PeterPoddy - MemberSKS guards are a piece of piss to fit!*
All you need is something decent to cut the stays with
Quick instructions1) Remove wheel
2) Bolt guard to fork crown. At the rear you may need to drill it for the seat stay bridge, I use a stanley knife though, twisting it to make a nice neat hole (Takes practice)
3) Fit stays to eyelets, point them at the mudguard fittings, tighten
4) Fit plastic things to guards
5) Hold guard where you want it and mark the stay in the middle of the plastic thing, or thereabouts
6) Snip
7) Bolt stays on, uppermost first.
8 ) Adjust mudguard by sliding up/down on stay to get it central to tyre
9) DONE.*LBS mechanic, I fit loads, practice makes perfect!
and what if you have discs? or want to run a wider tyre?
you need mudguards that fit your tire.....SKS are sized to the tire they are PXX - where the XX is a number that refers to the max tire width.
as for disks - see my special order* stay above - they are designed to go round disk calipers neatly.
*ill sell them for 10 pounds each 😉
Fitted the mudguards on the commuter a couple of weeks ago, after last years fun I decided on a bit of tactical modification:
Trimming the front guard with my dremel in a few key areas to prevent rubbing and to do away with half the fixings and brackets in favour of zip-ties, so a bit more faff this time round modifying them, but next winter they will be a total piece of piss to fit...
That is an excellent solution PP - where did those metal bits come from?
The metal bit is a rack stay
and what if you have discs? or want to run a wider tyre?
Get yer thinking cap on!
Sometimes the stays can be mounted to the disc bolt, sometimes a long bolt spaced out with some presta valve nuts can get the stay round the calliper, sometimes you need to bend the stay.
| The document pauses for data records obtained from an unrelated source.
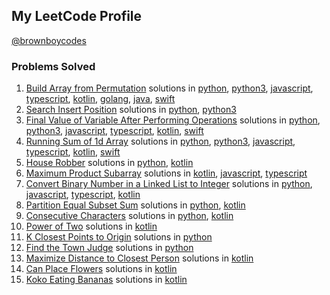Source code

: 
## My LeetCode Profile

[@brownboycodes](https://leetcode.com/brownboycodes/)
<br>

### Problems Solved

1. [Build Array from Permutation](https://leetcode.com/problems/build-array-from-permutation "Build Array from Permutation") solutions in [python](./python/buildArray.py), [python3](python3/buildArray.py), [javascript](./javascript/buildArray.js), [typescript](./typescript/buildArray.ts), [kotlin](./kotlin/buildArray.kt), [golang](golang/buildArray.go), [java](java/buildArray.java), [swift](swift/buildArray.swift)
2. [Search Insert Position](https://leetcode.com/problems/search-insert-position/ "Search Insert Position") solutions in [python](python/searchInsert.py), [python3](python3/searchInsert.py)
3. [Final Value of Variable After Performing Operations](https://leetcode.com/problems/final-value-of-variable-after-performing-operations/ "Final Value of Variable After Performing Operations") solutions in [python](python/finalValueAfterOperations.py), [python3](python3/finalValueAfterOperations.py), [javascript](javascript/finalValueAfterOperations.js), [typescript](typescript/finalValueAfterOperations.ts), [kotlin](finalValueAfterOperations), [swift](swift/finalValueAfterOperations.swift)
4. [Running Sum of 1d Array](https://leetcode.com/problems/running-sum-of-1d-array/ "1480. Running Sum of 1d Array") solutions in [python](python/runningSum.py), [python3](python3/runningSum.py), [javascript](javascript/runningSum.js), [typescript](typescript/runningSum.ts), [kotlin](kotlin/runningSum.kt), [swift](swift/runningSum.swift)
5. [House Robber](https://leetcode.com/problems/house-robber/ "House Robber") solutions in [python](python/rob.py), [kotlin](kotlin/rob.kt)
6. [Maximum Product Subarray](https://leetcode.com/problems/maximum-product-subarray/ "Maximum Product Subarray") solutions in [kotlin](kotlin/maxProduct.kt), [javascript](javascript/maxProduct.js), [typescript](typescript/maxProduct.ts)
7. [Convert Binary Number in a Linked List to Integer](https://leetcode.com/problems/convert-binary-number-in-a-linked-list-to-integer/ "1290. Convert Binary Number in a Linked List to Integer") solutions in [python](python/getDecimalValue.py), [javascript](javascript/getDecimalValue.js), [typescript](typescript/getDecimalValue.ts), [kotlin](kotlin/getDecimalValue.kt)
8. [Partition Equal Subset Sum](https://leetcode.com/problems/partition-equal-subset-sum/ "416. Partition Equal Subset Sum") solutions in [python](python/canPartition.py), [kotlin](kotlin/canPartition.kt)
9. [Consecutive Characters](https://leetcode.com/problems/consecutive-characters/ "1446. Consecutive Characters") solutions in [python](python/maxPower.py), [kotlin](kotlin/maxPower.kt)
10. [Power of Two](https://leetcode.com/problems/power-of-two/ "231. Power of Two") solutions in [kotlin](kotlin/powerOfTwo.kt)
11. [K Closest Points to Origin](https://leetcode.com/problems/k-closest-points-to-origin/ "973. K Closest Points to Origin") solutions in [python](python/kClosest.py)
12. [Find the Town Judge](https://leetcode.com/problems/find-the-town-judge/ "997. Find the Town Judge") solutions in [python](python/findJudge.py)
13. [Maximize Distance to Closest Person](https://leetcode.com/problems/maximize-distance-to-closest-person/ "849. Maximize Distance to Closest Person") solutions in [kotlin](kotlin/maxDistToClosest.kt)
14. [Can Place Flowers](https://leetcode.com/problems/can-place-flowers/ "605. Can Place Flowers") solutions in [kotlin](kotlin/canPlaceFlowers.kt)
15. [Koko Eating Bananas](https://leetcode.com/problems/koko-eating-bananas/ "875. Koko Eating Bananas") solutions in [kotlin](kotlin/minEatingSpeed.kt)

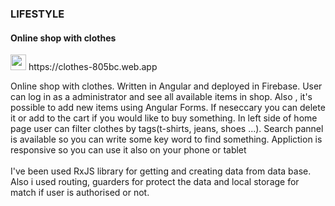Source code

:    <section>
        <h3>LIFESTYLE</h3>
        <h4>Online shop with clothes</h4>
        <div>
            <img src="https://img.icons8.com/?size=512&id=1349&format=png" width=25px alt="">
            <span>https://clothes-805bc.web.app</span>
            <br>
            <p>
                Online shop with clothes. Written in Angular and deployed in Firebase.
                User can log in as a administrator and see all available items in shop. Also , it's possible to
                add new items using Angular Forms. If neseccary you can delete it or add to the cart if you would like
                to buy something.
                In left side of home page user can filter clothes by tags(t-shirts, jeans, shoes ...).
                Search pannel is available so you can write some key word to find something.
                Appliction is responsive so you can use it also on your phone or tablet
                <br>
                <br>
                I've been used RxJS library for getting and creating data from data base.
                <br>
                Also i used routing, guarders for protect the data and local storage for match
                if user is authorised or not.
            </p>
        </div>
    </section>
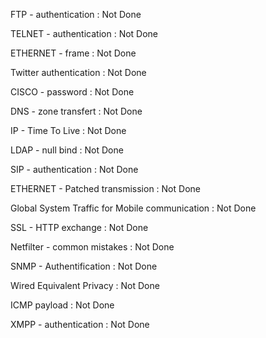 FTP - authentication : Not Done

TELNET - authentication : Not Done

ETHERNET - frame : Not Done

Twitter authentication : Not Done

CISCO - password : Not Done

DNS - zone transfert : Not Done

IP - Time To Live : Not Done

LDAP - null bind : Not Done

SIP - authentication : Not Done

ETHERNET - Patched transmission  : Not Done

Global System Traffic for Mobile communication : Not Done

SSL - HTTP exchange : Not Done

Netfilter - common mistakes : Not Done

SNMP - Authentification : Not Done

Wired Equivalent Privacy : Not Done

ICMP payload : Not Done

XMPP - authentication : Not Done
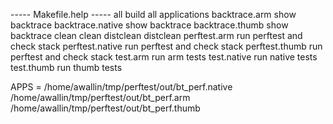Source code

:
----- Makefile.help -----
 all                build all applications
 backtrace.arm      show backtrace
 backtrace.native   show backtrace
 backtrace.thumb    show backtrace
 clean              clean
 distclean          distclean
 perftest.arm       run perftest and check stack
 perftest.native    run perftest and check stack
 perftest.thumb     run perftest and check stack
 test.arm           run arm tests
 test.native        run native tests
 test.thumb         run thumb tests

 APPS  = /home/awallin/tmp/perftest/out/bt_perf.native /home/awallin/tmp/perftest/out/bt_perf.arm /home/awallin/tmp/perftest/out/bt_perf.thumb
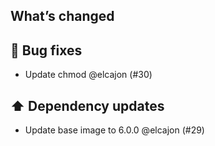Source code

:## What’s changed
## 🐛 Bug fixes

- Update chmod @elcajon (#30)

## ⬆️ Dependency updates

- Update base image to 6.0.0 @elcajon (#29)
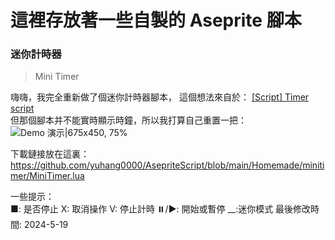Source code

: 這裡存放著一些自製的 Aseprite 腳本
================================
### 迷你計時器
>Mini Timer

嗨嗨，我完全重新做了個迷你計時器腳本，
這個想法來自於： [[Script] Timer script](https://community.aseprite.org/t/script-timer-script/2594)  
但那個腳本并不能實時顯示時鐘，所以我打算自己重置一把：  
  ![Demo 演示|675x450, 75%](https://community.aseprite.org/uploads/default/original/3X/a/0/a041936904bdb789984e830bfbc227621432b315.gif)

下載鏈接放在這裏：  
https://github.com/yuhang0000/AsepriteScript/blob/main/Homemade/minitimer/MiniTimer.lua
  
一些提示：  
■: 是否停止   X: 取消操作   V: 停止計時   ⏸️/▶️: 開始或暫停   __:迷你模式
最後修改時間: 2024-5-19
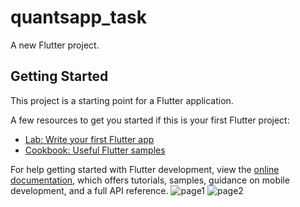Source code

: # quantsapp_task

A new Flutter project.

## Getting Started

This project is a starting point for a Flutter application.

A few resources to get you started if this is your first Flutter project:

- [Lab: Write your first Flutter app](https://docs.flutter.dev/get-started/codelab)
- [Cookbook: Useful Flutter samples](https://docs.flutter.dev/cookbook)

For help getting started with Flutter development, view the
[online documentation](https://docs.flutter.dev/), which offers tutorials,
samples, guidance on mobile development, and a full API reference.
![page1](https://github.com/vaishnavikpatil/music_app_task/assets/89742106/1dfe503d-0bbd-45e8-b09a-f9311179400f)
![page2](https://github.com/vaishnavikpatil/music_app_task/assets/89742106/17f64cde-2056-4bc2-a64d-779bd326a403)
It's not too difficult.
If you're changing your tyres for wider ones you'll probably need wider guards. Nothing anyone can do about that, is there? 🙂
I can fit the damned things to just about anything.... I must have done well in excess of 60, 70, dunno, maybe more sets now
It's like disc brake specific racks: Most disc braked bikes don't actually need them!
A timely topic; just in from the garage having fitted 45mm wide SKS mudguards to the CAADX. The Dremel did see lots of action to trim the stays to length... trickiest part was getting the nuts on the bolts that go on the stays!
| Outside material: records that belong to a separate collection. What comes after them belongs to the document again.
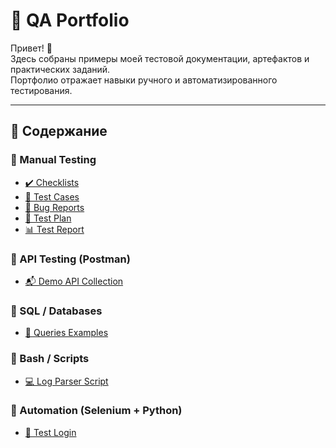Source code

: # 🧩 QA Portfolio

Привет! 👋  
Здесь собраны примеры моей тестовой документации, артефактов и практических заданий.  
Портфолио отражает навыки ручного и автоматизированного тестирования.

---

## 📂 Содержание

### 🔹 Manual Testing
- [✔️ Checklists](https://github.com/GooseGeneral/QA-Portfolio-SB/blob/main/QA%20portfolio/Manual-Testing/Checklists/login_form_checklist.csv)  
- [🧪 Test Cases](https://github.com/GooseGeneral/QA-Portfolio-SB/blob/main/QA%20portfolio/Manual-Testing/Test-Cases/registration_test_case.csv)  
- [🐞 Bug Reports](https://github.com/GooseGeneral/QA-Portfolio-SB/blob/main/QA%20portfolio/Manual-Testing/Bug-Reports/bug_report_example.pdf)  
- [📑 Test Plan](https://github.com/GooseGeneral/QA-Portfolio-SB/blob/main/QA%20portfolio/Manual-Testing/Test-Plan/test_plan_demo_app.docx)  
- [📊 Test Report](https://github.com/GooseGeneral/QA-Portfolio-SB/blob/main/QA%20portfolio/Manual-Testing/Test-Report/test_report_demo_app.pdf)  

### 🔹 API Testing (Postman)
- [📬 Demo API Collection](https://github.com/GooseGeneral/QA-Portfolio-SB/blob/main/QA%20portfolio/Postman-Collections/DemoAPI.postman_collection.json)  

### 🔹 SQL / Databases
- [💾 Queries Examples](https://github.com/GooseGeneral/QA-Portfolio-SB/blob/main/QA%20portfolio/SQL/queries_examples.sql)  

### 🔹 Bash / Scripts
- [💻 Log Parser Script](https://github.com/GooseGeneral/QA-Portfolio-SB/blob/main/QA%20portfolio/Bash-Scripts/log_parser.sh)  

### 🔹 Automation (Selenium + Python)
- [🤖 Test Login](https://github.com/GooseGeneral/QA-Portfolio-SB/blob/main/QA%20portfolio/Automation/selenium_py_tests/test_login.py)  


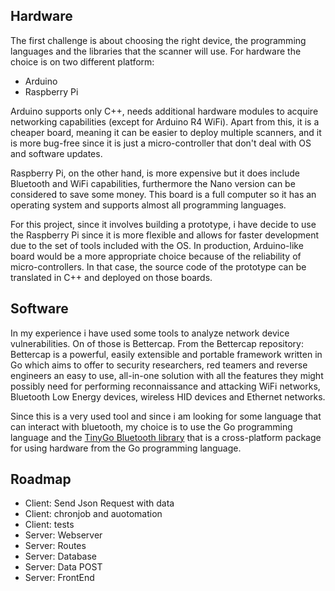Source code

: 
## Hardware
The first challenge is about choosing the right device, the programming languages and the libraries that the scanner will use.
For hardware the choice is on two different platform:
- Arduino
- Raspberry Pi

Arduino supports only C++, needs additional hardware modules to acquire networking capabilities (except for Arduino R4 WiFi). Apart from this, it is a cheaper board, meaning it can be easier to deploy multiple scanners, and it is  more bug-free since it is just a micro-controller that don't deal with OS and software updates.

Raspberry Pi, on the other hand, is more expensive but it does include Bluetooth and WiFi capabilities, furthermore the Nano version can be considered to save some money. This board is a full computer so it has an operating system and supports almost all programming languages.

For this project, since it involves building a prototype, i have decide to use the Raspberry Pi since it is more flexible and allows for faster development due to the set of tools included with the OS. In production, Arduino-like board would be a more appropriate choice because of the reliability of micro-controllers. In that case, the source code of the prototype can be translated in C++ and deployed on those boards.

## Software
In my experience i have used some tools to analyze network device vulnerabilities. On of those is Bettercap.
From the Bettercap repository:
Bettercap is a powerful, easily extensible and portable framework written in Go which aims to offer to security researchers, red teamers and reverse engineers an easy to use, all-in-one solution with all the features they might possibly need for performing reconnaissance and attacking WiFi networks, Bluetooth Low Energy devices, wireless HID devices and Ethernet networks.

Since this is a very used tool and since i am looking for some language that can interact with bluetooth, my choice is to use the Go programming language and the [TinyGo Bluetooth library](https://github.com/tinygo-org/bluetooth#go-bluetooth) that is a cross-platform package for using hardware from the Go programming language.


## Roadmap
- Client: Send Json Request with data
- Client: chronjob and auotomation
- Client: tests
- Server: Webserver
- Server: Routes
- Server: Database
- Server: Data POST
- Server: FrontEnd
Normally used to connect a rack to the seatstays.
agreed PP
most disk specific racks are just a standard rack splayed a bit with the "spacers" adapted into the bottom of the stay and supplied with longer washers +20quid for the privaledge . again see my photo above for fitting a non disk rack to a disk bike.
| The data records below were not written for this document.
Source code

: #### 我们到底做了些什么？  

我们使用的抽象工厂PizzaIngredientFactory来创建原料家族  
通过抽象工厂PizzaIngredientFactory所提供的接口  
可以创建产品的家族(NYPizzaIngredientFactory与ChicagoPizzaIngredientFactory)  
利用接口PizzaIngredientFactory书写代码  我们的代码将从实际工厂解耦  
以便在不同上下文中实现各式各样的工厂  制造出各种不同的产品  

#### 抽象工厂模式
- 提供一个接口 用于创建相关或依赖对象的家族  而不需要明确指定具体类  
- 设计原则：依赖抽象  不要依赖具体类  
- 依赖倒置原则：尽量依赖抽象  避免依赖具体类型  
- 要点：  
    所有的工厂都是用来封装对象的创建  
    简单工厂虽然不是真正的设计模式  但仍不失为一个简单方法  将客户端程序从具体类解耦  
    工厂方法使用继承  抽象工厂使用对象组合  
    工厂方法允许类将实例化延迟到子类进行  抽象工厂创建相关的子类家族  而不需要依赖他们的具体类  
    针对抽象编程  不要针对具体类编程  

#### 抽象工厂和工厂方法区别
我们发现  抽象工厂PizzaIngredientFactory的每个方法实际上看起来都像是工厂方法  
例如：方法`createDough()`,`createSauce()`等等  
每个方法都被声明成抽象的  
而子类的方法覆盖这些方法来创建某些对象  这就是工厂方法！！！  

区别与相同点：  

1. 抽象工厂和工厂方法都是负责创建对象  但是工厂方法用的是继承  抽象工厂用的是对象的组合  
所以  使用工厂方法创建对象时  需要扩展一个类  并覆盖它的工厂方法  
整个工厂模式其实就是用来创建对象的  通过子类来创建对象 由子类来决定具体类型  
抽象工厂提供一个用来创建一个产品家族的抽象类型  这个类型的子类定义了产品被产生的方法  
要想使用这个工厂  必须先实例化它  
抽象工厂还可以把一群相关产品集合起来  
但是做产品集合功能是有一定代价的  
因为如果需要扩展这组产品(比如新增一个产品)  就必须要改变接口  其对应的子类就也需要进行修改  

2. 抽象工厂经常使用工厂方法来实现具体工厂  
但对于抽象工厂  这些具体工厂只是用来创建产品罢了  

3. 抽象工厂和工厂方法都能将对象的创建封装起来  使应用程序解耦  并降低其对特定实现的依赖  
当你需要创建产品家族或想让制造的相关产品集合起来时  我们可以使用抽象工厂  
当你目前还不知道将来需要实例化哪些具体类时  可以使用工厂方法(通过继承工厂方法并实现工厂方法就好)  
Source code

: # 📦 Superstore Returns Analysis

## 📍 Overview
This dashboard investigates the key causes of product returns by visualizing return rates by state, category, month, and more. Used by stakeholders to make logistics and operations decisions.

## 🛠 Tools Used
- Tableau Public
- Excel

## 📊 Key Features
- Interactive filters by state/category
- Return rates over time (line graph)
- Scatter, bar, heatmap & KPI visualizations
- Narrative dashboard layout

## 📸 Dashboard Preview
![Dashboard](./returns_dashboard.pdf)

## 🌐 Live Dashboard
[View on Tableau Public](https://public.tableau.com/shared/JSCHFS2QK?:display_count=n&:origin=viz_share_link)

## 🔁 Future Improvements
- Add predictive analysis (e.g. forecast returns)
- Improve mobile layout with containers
although a little known fact is that a tortec adventure disk rack will fit over a 3.8 surly nate and 165mm drop outs without any modds at all - a much cheaper fat bike option !
and what if you have discs? or want to run a wider tyre?Get yer thinking cap on!
I was just kidding.
I use a dremmel, dril and cork when fitting mine.
^ Had some 10mm nylon stand-off spacers for the rear rack.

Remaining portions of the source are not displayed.